Description
Is your feature request related to a problem or challenge? Please describe what you are trying to do.
The logical plan currently depends on the physical plan, which prevents us from moving the logical plan into its own crate alongside the logical expressions (which is needed in order to support subqueries, and also to better support the use case where DataFusion is being used just for SQL query planning and then using a different execution engine).

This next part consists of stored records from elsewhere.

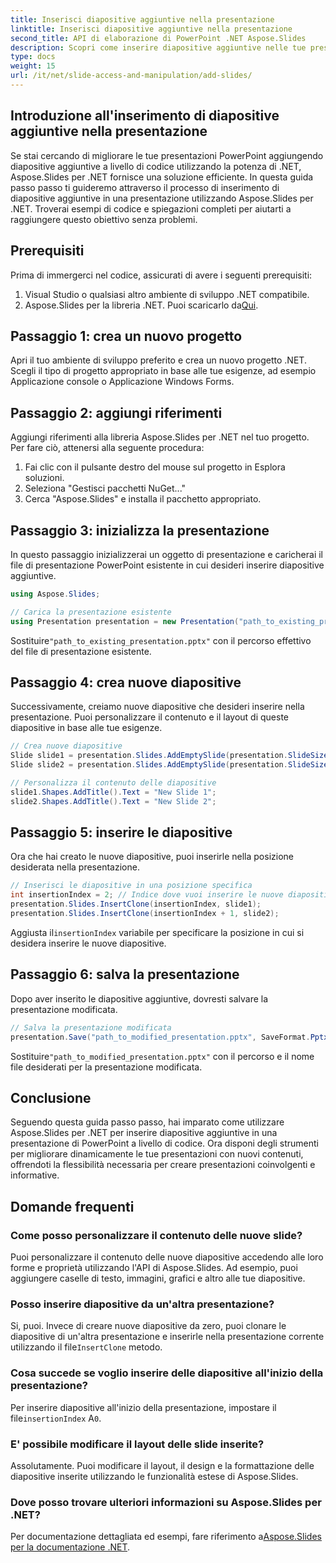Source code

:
```yaml
---
title: Inserisci diapositive aggiuntive nella presentazione
linktitle: Inserisci diapositive aggiuntive nella presentazione
second_title: API di elaborazione di PowerPoint .NET Aspose.Slides
description: Scopri come inserire diapositive aggiuntive nelle tue presentazioni PowerPoint utilizzando Aspose.Slides per .NET. Questa guida passo passo fornisce esempi di codice sorgente e istruzioni dettagliate per migliorare senza problemi le tue presentazioni. Contenuti personalizzabili, suggerimenti per l'inserimento e domande frequenti inclusi.
type: docs
weight: 15
url: /it/net/slide-access-and-manipulation/add-slides/
---
```


## Introduzione all'inserimento di diapositive aggiuntive nella presentazione

Se stai cercando di migliorare le tue presentazioni PowerPoint aggiungendo diapositive aggiuntive a livello di codice utilizzando la potenza di .NET, Aspose.Slides per .NET fornisce una soluzione efficiente. In questa guida passo passo ti guideremo attraverso il processo di inserimento di diapositive aggiuntive in una presentazione utilizzando Aspose.Slides per .NET. Troverai esempi di codice e spiegazioni completi per aiutarti a raggiungere questo obiettivo senza problemi.

## Prerequisiti

Prima di immergerci nel codice, assicurati di avere i seguenti prerequisiti:

1. Visual Studio o qualsiasi altro ambiente di sviluppo .NET compatibile.
2.  Aspose.Slides per la libreria .NET. Puoi scaricarlo da[Qui](https://releases.aspose.com/slides/net/).

## Passaggio 1: crea un nuovo progetto

Apri il tuo ambiente di sviluppo preferito e crea un nuovo progetto .NET. Scegli il tipo di progetto appropriato in base alle tue esigenze, ad esempio Applicazione console o Applicazione Windows Forms.

## Passaggio 2: aggiungi riferimenti

Aggiungi riferimenti alla libreria Aspose.Slides per .NET nel tuo progetto. Per fare ciò, attenersi alla seguente procedura:

1. Fai clic con il pulsante destro del mouse sul progetto in Esplora soluzioni.
2. Seleziona "Gestisci pacchetti NuGet..."
3. Cerca "Aspose.Slides" e installa il pacchetto appropriato.

## Passaggio 3: inizializza la presentazione

In questo passaggio inizializzerai un oggetto di presentazione e caricherai il file di presentazione PowerPoint esistente in cui desideri inserire diapositive aggiuntive.

```csharp
using Aspose.Slides;

// Carica la presentazione esistente
using Presentation presentation = new Presentation("path_to_existing_presentation.pptx");
```

 Sostituire`"path_to_existing_presentation.pptx"` con il percorso effettivo del file di presentazione esistente.

## Passaggio 4: crea nuove diapositive

Successivamente, creiamo nuove diapositive che desideri inserire nella presentazione. Puoi personalizzare il contenuto e il layout di queste diapositive in base alle tue esigenze.

```csharp
// Crea nuove diapositive
Slide slide1 = presentation.Slides.AddEmptySlide(presentation.SlideSize);
Slide slide2 = presentation.Slides.AddEmptySlide(presentation.SlideSize);

// Personalizza il contenuto delle diapositive
slide1.Shapes.AddTitle().Text = "New Slide 1";
slide2.Shapes.AddTitle().Text = "New Slide 2";
```

## Passaggio 5: inserire le diapositive

Ora che hai creato le nuove diapositive, puoi inserirle nella posizione desiderata nella presentazione.

```csharp
// Inserisci le diapositive in una posizione specifica
int insertionIndex = 2; // Indice dove vuoi inserire le nuove diapositive
presentation.Slides.InsertClone(insertionIndex, slide1);
presentation.Slides.InsertClone(insertionIndex + 1, slide2);
```

 Aggiusta il`insertionIndex` variabile per specificare la posizione in cui si desidera inserire le nuove diapositive.

## Passaggio 6: salva la presentazione

Dopo aver inserito le diapositive aggiuntive, dovresti salvare la presentazione modificata.

```csharp
// Salva la presentazione modificata
presentation.Save("path_to_modified_presentation.pptx", SaveFormat.Pptx);
```

 Sostituire`"path_to_modified_presentation.pptx"` con il percorso e il nome file desiderati per la presentazione modificata.

## Conclusione

Seguendo questa guida passo passo, hai imparato come utilizzare Aspose.Slides per .NET per inserire diapositive aggiuntive in una presentazione di PowerPoint a livello di codice. Ora disponi degli strumenti per migliorare dinamicamente le tue presentazioni con nuovi contenuti, offrendoti la flessibilità necessaria per creare presentazioni coinvolgenti e informative.

## Domande frequenti

### Come posso personalizzare il contenuto delle nuove slide?

Puoi personalizzare il contenuto delle nuove diapositive accedendo alle loro forme e proprietà utilizzando l'API di Aspose.Slides. Ad esempio, puoi aggiungere caselle di testo, immagini, grafici e altro alle tue diapositive.

### Posso inserire diapositive da un'altra presentazione?

 Si, puoi. Invece di creare nuove diapositive da zero, puoi clonare le diapositive di un'altra presentazione e inserirle nella presentazione corrente utilizzando il file`InsertClone` metodo.

### Cosa succede se voglio inserire delle diapositive all'inizio della presentazione?

 Per inserire diapositive all'inizio della presentazione, impostare il file`insertionIndex` A`0`.

### E' possibile modificare il layout delle slide inserite?

Assolutamente. Puoi modificare il layout, il design e la formattazione delle diapositive inserite utilizzando le funzionalità estese di Aspose.Slides.

### Dove posso trovare ulteriori informazioni su Aspose.Slides per .NET?

Per documentazione dettagliata ed esempi, fare riferimento a[Aspose.Slides per la documentazione .NET](https://reference.aspose.com/slides/net/).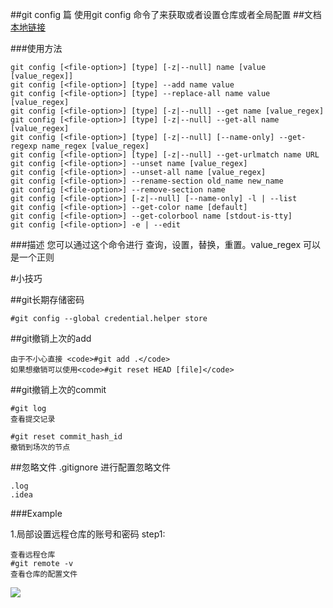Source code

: ##git config 篇
使用git config 命令了来获取或者设置仓库或者全局配置
##文档
[本地链接](file:///D:/ProgramIDE/Git/mingw32/share/doc/git-doc/git-push.html)

###使用方法
```
git config [<file-option>] [type] [-z|--null] name [value [value_regex]]
git config [<file-option>] [type] --add name value
git config [<file-option>] [type] --replace-all name value [value_regex]
git config [<file-option>] [type] [-z|--null] --get name [value_regex]
git config [<file-option>] [type] [-z|--null] --get-all name [value_regex]
git config [<file-option>] [type] [-z|--null] [--name-only] --get-regexp name_regex [value_regex]
git config [<file-option>] [type] [-z|--null] --get-urlmatch name URL
git config [<file-option>] --unset name [value_regex]
git config [<file-option>] --unset-all name [value_regex]
git config [<file-option>] --rename-section old_name new_name
git config [<file-option>] --remove-section name
git config [<file-option>] [-z|--null] [--name-only] -l | --list
git config [<file-option>] --get-color name [default]
git config [<file-option>] --get-colorbool name [stdout-is-tty]
git config [<file-option>] -e | --edit
```

###描述
您可以通过这个命令进行 查询，设置，替换，重置。value_regex 可以是一个正则





#小技巧

##git长期存储密码
```
#git config --global credential.helper store
```
##git撤销上次的add
```
由于不小心直接 <code>#git add .</code>
如果想撤销可以使用<code>#git reset HEAD [file]</code>
```

##git撤销上次的commit
```
#git log
查看提交记录
```

```
#git reset commit_hash_id
撤销到场次的节点
```

##忽略文件
.gitignore
进行配置忽略文件

```
.log
.idea
```



###Example

1.局部设置远程仓库的账号和密码
step1:
```
查看远程仓库
#git remote -v
查看仓库的配置文件
```
![](./)
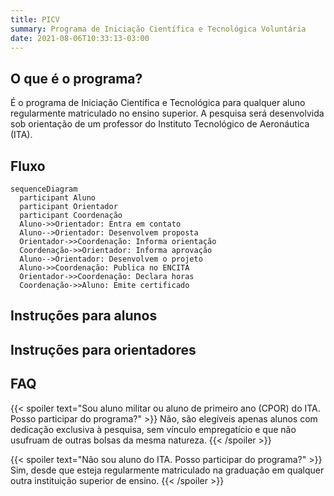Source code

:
 ```yaml
---
title: PICV
summary: Programa de Iniciação Científica e Tecnológica Voluntária
date: 2021-08-06T10:33:13-03:00
---
```


## O que é o programa?

É o programa de Iniciação Científica e Tecnológica para qualquer aluno
regularmente matriculado no ensino superior.  A pesquisa será desenvolvida sob
orientação de um professor do Instituto Tecnológico de Aeronáutica (ITA).

## Fluxo

```mermaid
sequenceDiagram
  participant Aluno
  participant Orientador
  participant Coordenação
  Aluno->>Orientador: Entra em contato
  Aluno-->Orientador: Desenvolvem proposta
  Orientador->>Coordenação: Informa orientação
  Coordenação->>Orientador: Informa aprovação
  Aluno-->Orientador: Desenvolvem o projeto
  Aluno->>Coordenação: Publica no ENCITA
  Orientador->>Coordenação: Declara horas
  Coordenação->>Aluno: Emite certificado
```

## Instruções para alunos

## Instruções para orientadores

## FAQ

{{< spoiler text="Sou aluno militar ou aluno de primeiro ano (CPOR) do ITA. Posso participar do programa?" >}}
  Não, são elegíveis apenas alunos com dedicação exclusiva à pesquisa, sem
  vínculo empregatício e que não usufruam de outras bolsas da mesma natureza.
{{< /spoiler >}}

{{< spoiler text="Não sou aluno do ITA. Posso participar do programa?" >}}
  Sim, desde que esteja regularmente matriculado na graduação em qualquer outra instituição superior de ensino.
{{< /spoiler >}}
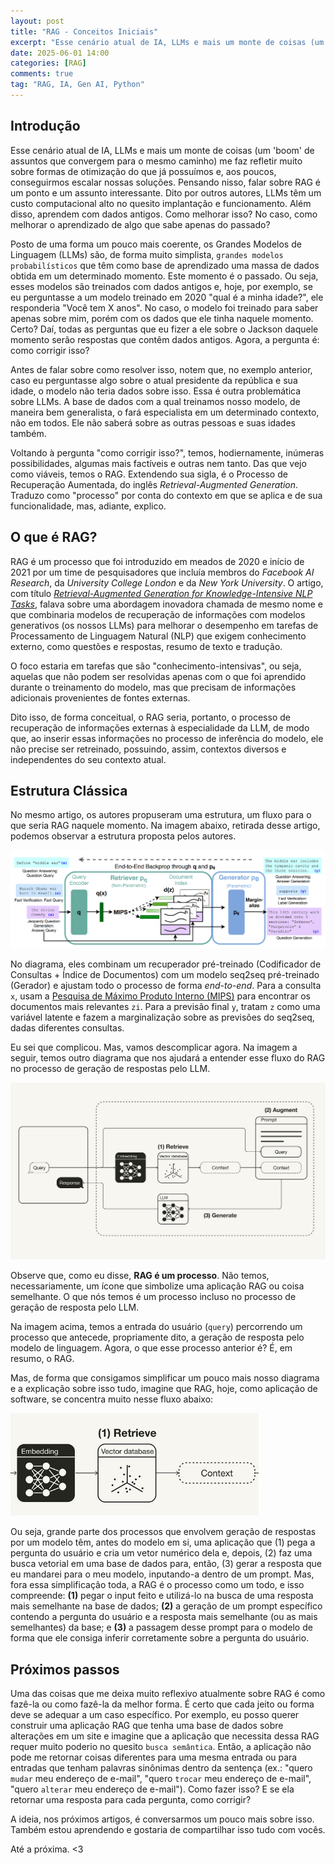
 ```yaml
---
layout: post
title: "RAG - Conceitos Iniciais"
excerpt: "Esse cenário atual de IA, LLMs e mais um monte de coisas (um 'boom' de assuntos que convergem para o mesmo caminho) me faz refletir muito sobre formas de otimização do que já possuímos e, aos poucos, conseguirmos escalar nossas soluções. Pensando nisso, falar sobre RAG é um ponto e um assunto interessante. Dito por outros autores, LLMs têm um custo computacional alto no quesito implantação e funcionamento. Além disso, aprendem com dados antigos. Como melhorar isso? No caso, como melhorar o aprendizado de algo que sabe apenas do passado?"
date: 2025-06-01 14:00
categories: [RAG]
comments: true
tag: "RAG, IA, Gen AI, Python"
---
```


## Introdução
Esse cenário atual de IA, LLMs e mais um monte de coisas (um 'boom' de assuntos que convergem para o mesmo caminho) me faz refletir muito sobre formas de otimização do que já possuímos e, aos poucos, conseguirmos escalar nossas soluções. Pensando nisso, falar sobre RAG é um ponto e um assunto interessante. Dito por outros autores, LLMs têm um custo computacional alto no quesito implantação e funcionamento. Além disso, aprendem com dados antigos. Como melhorar isso? No caso, como melhorar o aprendizado de algo que sabe apenas do passado?

Posto de uma forma um pouco mais coerente, os Grandes Modelos de Linguagem (LLMs) são, de forma muito simplista, `grandes modelos probabilísticos` que têm como base de aprendizado uma massa de dados obtida em um determinado momento. Este momento é o passado. Ou seja, esses modelos são treinados com dados antigos e, hoje, por exemplo, se eu perguntasse a um modelo treinado em 2020 "qual é a minha idade?", ele responderia "Você tem X anos". No caso, o modelo foi treinado para saber apenas sobre mim, porém com os dados que ele tinha naquele momento. Certo? Daí, todas as perguntas que eu fizer a ele sobre o Jackson daquele momento serão respostas que contêm dados antigos. Agora, a pergunta é: como corrigir isso?

Antes de falar sobre como resolver isso, notem que, no exemplo anterior, caso eu perguntasse algo sobre o atual presidente da república e sua idade, o modelo não teria dados sobre isso. Essa é outra problemática sobre LLMs. A base de dados com a qual treinamos nosso modelo, de maneira bem generalista, o fará especialista em um determinado contexto, não em todos. Ele não saberá sobre as outras pessoas e suas idades também.

Voltando à pergunta "como corrigir isso?", temos, hodiernamente, inúmeras possibilidades, algumas mais factíveis e outras nem tanto. Das que vejo como viáveis, temos o RAG. Extendendo sua sigla, é o Processo de Recuperação Aumentada, do inglês _Retrieval-Augmented Generation_. Traduzo como "processo" por conta do contexto em que se aplica e de sua funcionalidade, mas, adiante, explico.

## O que é RAG?
RAG é um processo que foi introduzido em meados de 2020 e início de 2021 por um time de pesquisadores que incluía membros do _Facebook AI Research_, da _University College London_ e da _New York University_. O artigo, com título <a href="https://arxiv.org/pdf/2005.11401" target="_blank">_Retrieval-Augmented Generation for Knowledge-Intensive NLP Tasks_</a>, falava sobre uma abordagem inovadora chamada de mesmo nome e que combinaria modelos de recuperação de informações com modelos generativos (os nossos LLMs) para melhorar o desempenho em tarefas de Processamento de Linguagem Natural (NLP) que exigem conhecimento externo, como questões e respostas, resumo de texto e tradução.

O foco estaria em tarefas que são "conhecimento-intensivas", ou seja, aquelas que não podem ser resolvidas apenas com o que foi aprendido durante o treinamento do modelo, mas que precisam de informações adicionais provenientes de fontes externas.

Dito isso, de forma conceitual, o RAG seria, portanto, o processo de recuperação de informações externas à especialidade da LLM, de modo que, ao inserir essas informações no processo de inferência do modelo, ele não precise ser retreinado, possuindo, assim, contextos diversos e independentes do seu contexto atual.

## Estrutura Clássica
No mesmo artigo, os autores propuseram uma estrutura, um fluxo para o que seria RAG naquele momento. Na imagem abaixo, retirada desse artigo, podemos observar a estrutura proposta pelos autores.

![](/img/rag/rag_meta_ai.png)

No diagrama, eles combinam um recuperador pré-treinado (Codificador de Consultas + Índice de Documentos) com um modelo seq2seq pré-treinado (Gerador) e ajustam todo o processo de forma _end-to-end_. Para a consulta `x`, usam a <a href="https://en.wikipedia.org/wiki/Maximum_inner-product_search" target="_blank">Pesquisa de Máximo Produto Interno (MIPS)</a> para encontrar os documentos mais relevantes `zi`. Para a previsão final `y`, tratam `z` como uma variável latente e fazem a marginalização sobre as previsões do seq2seq, dadas diferentes consultas.

Eu sei que complicou. Mas, vamos descomplicar agora. Na imagem a seguir, temos outro diagrama que nos ajudará a entender esse fluxo do RAG no processo de geração de respostas pelo LLM.

![](/img/rag/rag_fluxo_02.png)

Observe que, como eu disse, **RAG é um processo**. Não temos, necessariamente, um ícone que simbolize uma aplicação RAG ou coisa semelhante. O que nós temos é um processo incluso no processo de geração de resposta pelo LLM.

Na imagem acima, temos a entrada do usuário (`query`) percorrendo um processo que antecede, propriamente dito, a geração de resposta pelo modelo de linguagem. Agora, o que esse processo anterior é? É, em resumo, o RAG.

Mas, de forma que consigamos simplificar um pouco mais nosso diagrama e a explicação sobre isso tudo, imagine que RAG, hoje, como aplicação de software, se concentra muito nesse fluxo abaixo:

![](/img/rag/rag_fluxo_03.png)

Ou seja, grande parte dos processos que envolvem geração de respostas por um modelo têm, antes do modelo em si, uma aplicação que (1) pega a pergunta do usuário e cria um vetor numérico dela e, depois, (2) faz uma busca vetorial em uma base de dados para, então, (3) gerar a resposta que eu mandarei para o meu modelo, inputando-a dentro de um prompt. Mas, fora essa simplificação toda, a RAG é o processo como um todo, e isso compreende: **(1)** pegar o input feito e utilizá-lo na busca de uma resposta mais semelhante na base de dados; **(2)** a geração de um prompt específico contendo a pergunta do usuário e a resposta mais semelhante (ou as mais semelhantes) da base; e **(3)** a passagem desse prompt para o modelo de forma que ele consiga inferir corretamente sobre a pergunta do usuário.

## Próximos passos
Uma das coisas que me deixa muito reflexivo atualmente sobre RAG é como fazê-la ou como fazê-la da melhor forma. É certo que cada jeito ou forma deve se adequar a um caso específico. Por exemplo, eu posso querer construir uma aplicação RAG que tenha uma base de dados sobre alterações em um site e imagine que a aplicação que necessita dessa RAG requer muito poderio no quesito `busca semântica`. Então, a aplicação não pode me retornar coisas diferentes para uma mesma entrada ou para entradas que tenham palavras sinônimas dentro da sentença (ex.: "quero `mudar` meu endereço de e-mail", "quero `trocar` meu endereço de e-mail", "quero `alterar` meu endereço de e-mail"). Como fazer isso? E se ela retornar uma resposta para cada pergunta, como corrigir?

A ideia, nos próximos artigos, é conversarmos um pouco mais sobre isso. Também estou aprendendo e gostaria de compartilhar isso tudo com vocês.

Até a próxima. <3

The reason that the logical plan depends on the physical plan is that LogicalPlan::TableScan
has a reference to a TableProvider
which has a scan
method that returns ExecutionPlan
.
Describe the solution you'd like
I think the cleanest solution is going to be to have TableScan
refer to a TableProvider
by name rather than containing a reference to the TableProvider
directly. The LogicalPlanBuilder
would then need to maintain some state and that would need to get passed along to the physical planner somehow.
Describe alternatives you've considered
Here is the original solution I was pursuing. It did not work out.
Split the TableProvider trait into two separate traits - TableProvider
and TableScanProvider
(which can extend TableProvider
). We have no need to call the scan
method when building or optimizing the logical plan.
We will need to add extra information, such as table_scan_provider_name
(or maybe listing config?) to the TableScan
struct so that the physical planner can lookup or create the TableScanProvider
.
Additional context
This came up when attempting to add support for subqueries.